* _EXERCISE_: For the data that follows, report how many lines include the string "often", and write the number alone.

=== Section Start ===

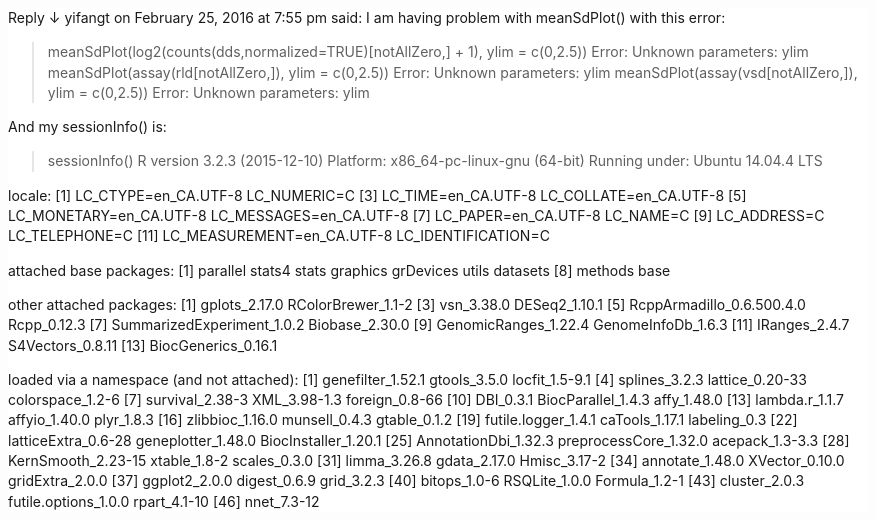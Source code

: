 Reply ↓
yifangt on February 25, 2016 at 7:55 pm said:
I am having problem with meanSdPlot() with this error:
> meanSdPlot(log2(counts(dds,normalized=TRUE)[notAllZero,] + 1), ylim = c(0,2.5))
Error: Unknown parameters: ylim
> meanSdPlot(assay(rld[notAllZero,]), ylim = c(0,2.5))
Error: Unknown parameters: ylim
> meanSdPlot(assay(vsd[notAllZero,]), ylim = c(0,2.5))
Error: Unknown parameters: ylim
>

And my sessionInfo() is:
> sessionInfo()
R version 3.2.3 (2015-12-10)
Platform: x86_64-pc-linux-gnu (64-bit)
Running under: Ubuntu 14.04.4 LTS

locale:
[1] LC_CTYPE=en_CA.UTF-8 LC_NUMERIC=C
[3] LC_TIME=en_CA.UTF-8 LC_COLLATE=en_CA.UTF-8
[5] LC_MONETARY=en_CA.UTF-8 LC_MESSAGES=en_CA.UTF-8
[7] LC_PAPER=en_CA.UTF-8 LC_NAME=C
[9] LC_ADDRESS=C LC_TELEPHONE=C
[11] LC_MEASUREMENT=en_CA.UTF-8 LC_IDENTIFICATION=C

attached base packages:
[1] parallel stats4 stats graphics grDevices utils datasets
[8] methods base

other attached packages:
[1] gplots_2.17.0 RColorBrewer_1.1-2
[3] vsn_3.38.0 DESeq2_1.10.1
[5] RcppArmadillo_0.6.500.4.0 Rcpp_0.12.3
[7] SummarizedExperiment_1.0.2 Biobase_2.30.0
[9] GenomicRanges_1.22.4 GenomeInfoDb_1.6.3
[11] IRanges_2.4.7 S4Vectors_0.8.11
[13] BiocGenerics_0.16.1

loaded via a namespace (and not attached):
[1] genefilter_1.52.1 gtools_3.5.0 locfit_1.5-9.1
[4] splines_3.2.3 lattice_0.20-33 colorspace_1.2-6
[7] survival_2.38-3 XML_3.98-1.3 foreign_0.8-66
[10] DBI_0.3.1 BiocParallel_1.4.3 affy_1.48.0
[13] lambda.r_1.1.7 affyio_1.40.0 plyr_1.8.3
[16] zlibbioc_1.16.0 munsell_0.4.3 gtable_0.1.2
[19] futile.logger_1.4.1 caTools_1.17.1 labeling_0.3
[22] latticeExtra_0.6-28 geneplotter_1.48.0 BiocInstaller_1.20.1
[25] AnnotationDbi_1.32.3 preprocessCore_1.32.0 acepack_1.3-3.3
[28] KernSmooth_2.23-15 xtable_1.8-2 scales_0.3.0
[31] limma_3.26.8 gdata_2.17.0 Hmisc_3.17-2
[34] annotate_1.48.0 XVector_0.10.0 gridExtra_2.0.0
[37] ggplot2_2.0.0 digest_0.6.9 grid_3.2.3
[40] bitops_1.0-6 RSQLite_1.0.0 Formula_1.2-1
[43] cluster_2.0.3 futile.options_1.0.0 rpart_4.1-10
[46] nnet_7.3-12
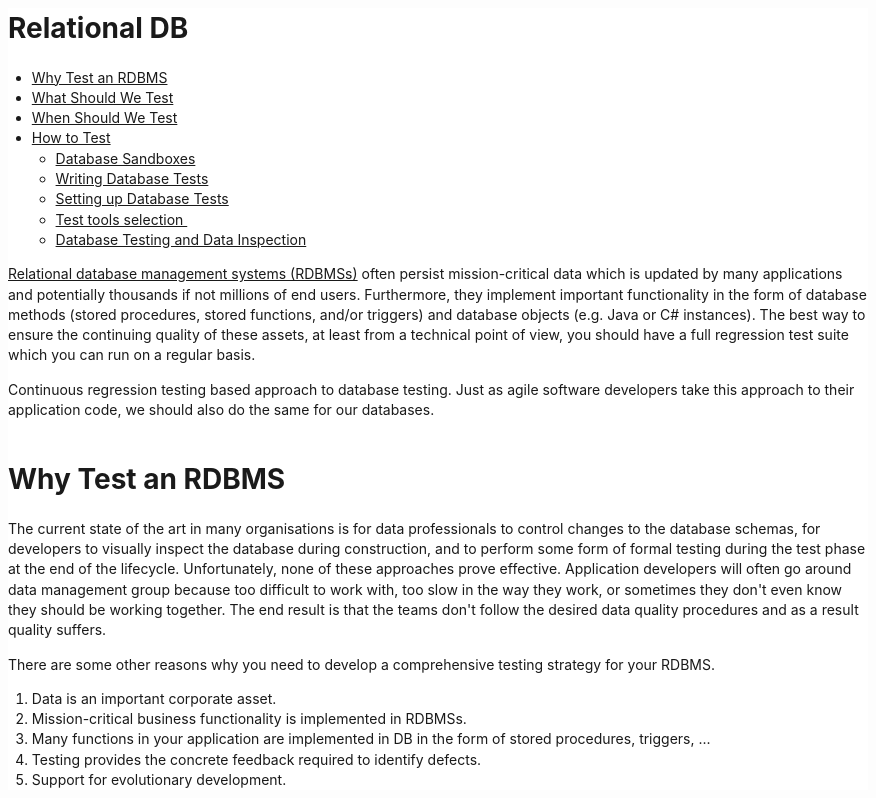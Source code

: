 # Relational DB

-   [Why Test an RDBMS](#RelationalDB-WhyTestanRDBMS)
-   [What Should We Test](#RelationalDB-WhatShouldWeTest)
-   [When Should We Test](#RelationalDB-WhenShouldWeTest)
-   [How to Test](#RelationalDB-HowtoTest)
    -   [Database Sandboxes](#RelationalDB-DatabaseSandboxes)
    -   [Writing Database Tests](#RelationalDB-WritingDatabaseTests)
    -   [Setting up Database
        Tests](#RelationalDB-SettingupDatabaseTests)
    -   [Test tools selection ](#RelationalDB-Testtoolsselection)
    -   [Database Testing and Data
        Inspection](#RelationalDB-DatabaseTestingandDataInspection)

[Relational database management systems
(RDBMSs)](http://www.agiledata.org/essays/relationalDatabases.html) often
persist mission-critical data which is updated by many applications and
potentially thousands if not millions of end users. Furthermore, they
implement important functionality in the form of database methods
(stored procedures, stored functions, and/or triggers) and database
objects (e.g. Java or C\# instances). The best way to ensure the
continuing quality of these assets, at least from a technical point of
view, you should have a full regression test suite which you can run on
a regular basis.

Continuous regression testing based approach to database testing. Just
as agile software developers take this approach to their application
code, we should also do the same for our databases.

# Why Test an RDBMS

The current state of the art in many organisations is for data
professionals to control changes to the database schemas, for developers
to visually inspect the database during construction, and to perform
some form of formal testing during the test phase at the end of the
lifecycle. Unfortunately, none of these approaches prove effective.
Application developers will often go around data management group
because too difficult to work with, too slow in the way they work, or
sometimes they don't even know they should be working together. The end
result is that the teams don't follow the desired data quality
procedures and as a result quality suffers. 

There are some other reasons why you need to develop a comprehensive
testing strategy for your RDBMS.

1.  Data is an important corporate asset. 
2.  Mission-critical business functionality is implemented in RDBMSs. 
3.  Many functions in your application are implemented in DB in the form
    of stored procedures, triggers, ... 
4.  Testing provides the concrete feedback required to identify
    defects. 
5.  Support for evolutionary development.
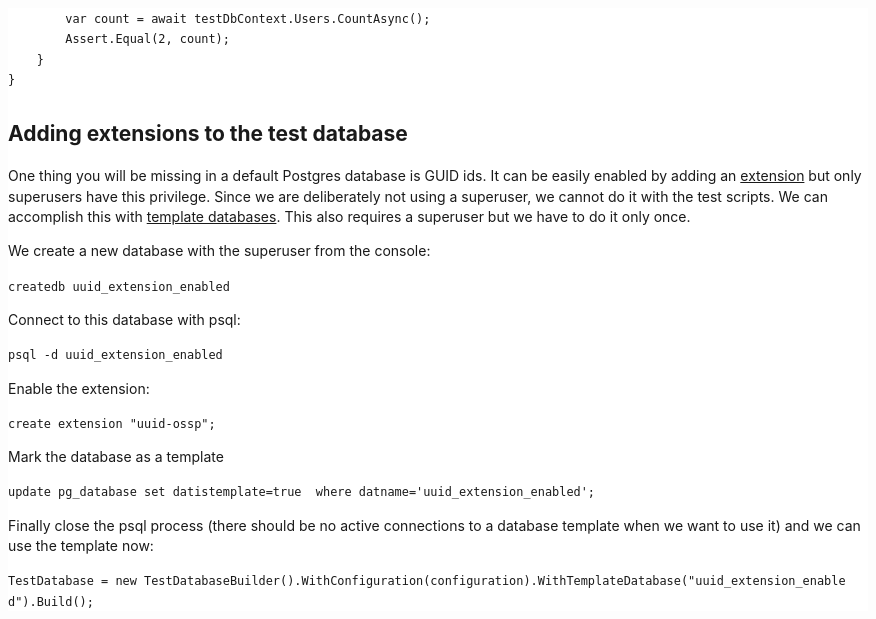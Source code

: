             var count = await testDbContext.Users.CountAsync();
            Assert.Equal(2, count);
        }
    }

## Adding extensions to the test database

One thing you will be missing in a default Postgres database is GUID ids. It can be easily enabled by adding an [extension][14] but only superusers have this privilege. Since we are deliberately not using a superuser, we cannot do it with the test scripts. We can accomplish this with [template databases][15]. This also requires a superuser but we have to do it only once.

We create a new database with the superuser from the console:

    createdb uuid_extension_enabled

Connect to this database with psql:

    psql -d uuid_extension_enabled

Enable the extension:

    create extension "uuid-ossp";

Mark the database as a template

    update pg_database set datistemplate=true  where datname='uuid_extension_enabled';

Finally close the psql process (there should be no active connections to a database template when we want to use it) and we can use the template now:

    TestDatabase = new TestDatabaseBuilder().WithConfiguration(configuration).WithTemplateDatabase("uuid_extension_enabled").Build();

[1]: https://www.postgresql.org/download/windows/
[2]: https://www.postgresql.org/docs/current/static/libpq-pgpass.html
[3]: /assets/img/psql.png
[4]: https://www.postgresql.org/docs/10/static/app-createuser.html
[5]: https://xunit.github.io
[6]: https://xunit.github.io/docs/shared-context.html#collection-fixture
[7]: https://www.nuget.org/packages/DoomedDatabases.Postgres
[8]: /assets/img/create_drop_db.gif
[9]: https://www.nuget.org/packages/Microsoft.Extensions.Configuration.Json
[10]: https://martinfowler.com/articles/evodb.html
[11]: https://andrewlock.net
[12]: https://andrewlock.net/customising-asp-net-core-identity-ef-core-naming-conventions-for-postgresql/
[13]: https://gist.github.com/uhaciogullari/94bd1e56bbd6feaadfe83b4a61e3e1fd
[14]: https://www.postgresql.org/docs/current/static/external-extensions.html
[15]: https://www.postgresql.org/docs/current/static/manage-ag-templatedbs.html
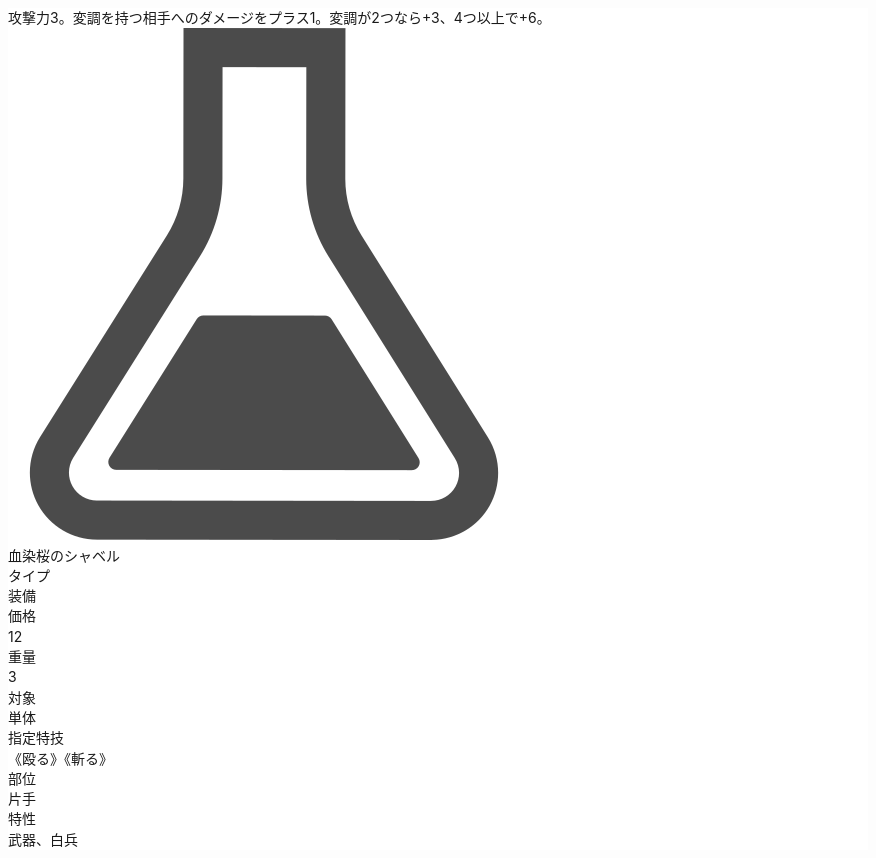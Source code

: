   <div class="card-content">攻撃力3。変調を持つ相手へのダメージをプラス1。変調が2つなら+3、4つ以上で+6。</div>
</div>
<div class="item-card">
  <div class="card-title">
    <div><img src="../assets/images/icon/item.svg"/></div>
    <div>血染桜のシャベル</div>
  </div>
  <div class="row">
    <div class="tag">
      <div>タイプ</div>
      <div>装備</div>
    </div>
    <div class="tag">
      <div>価格</div>
      <div>12</div>
    </div>
    <div class="tag">
      <div>重量</div>
      <div>3</div>
    </div>
    <div class="tag">
      <div>対象</div>
      <div>単体</div>
    </div>
  </div>
  <div class="row">
    <div class="tag">
      <div>指定特技</div>
      <div>《殴る》《斬る》</div>
    </div>
    <div class="tag">
      <div>部位</div>
      <div>片手</div>
    </div>
    <div class="tag trait">
      <div>特性</div>
      <div>武器、白兵</div>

=== Section End ===

* _WRITTEN REPLY_: 2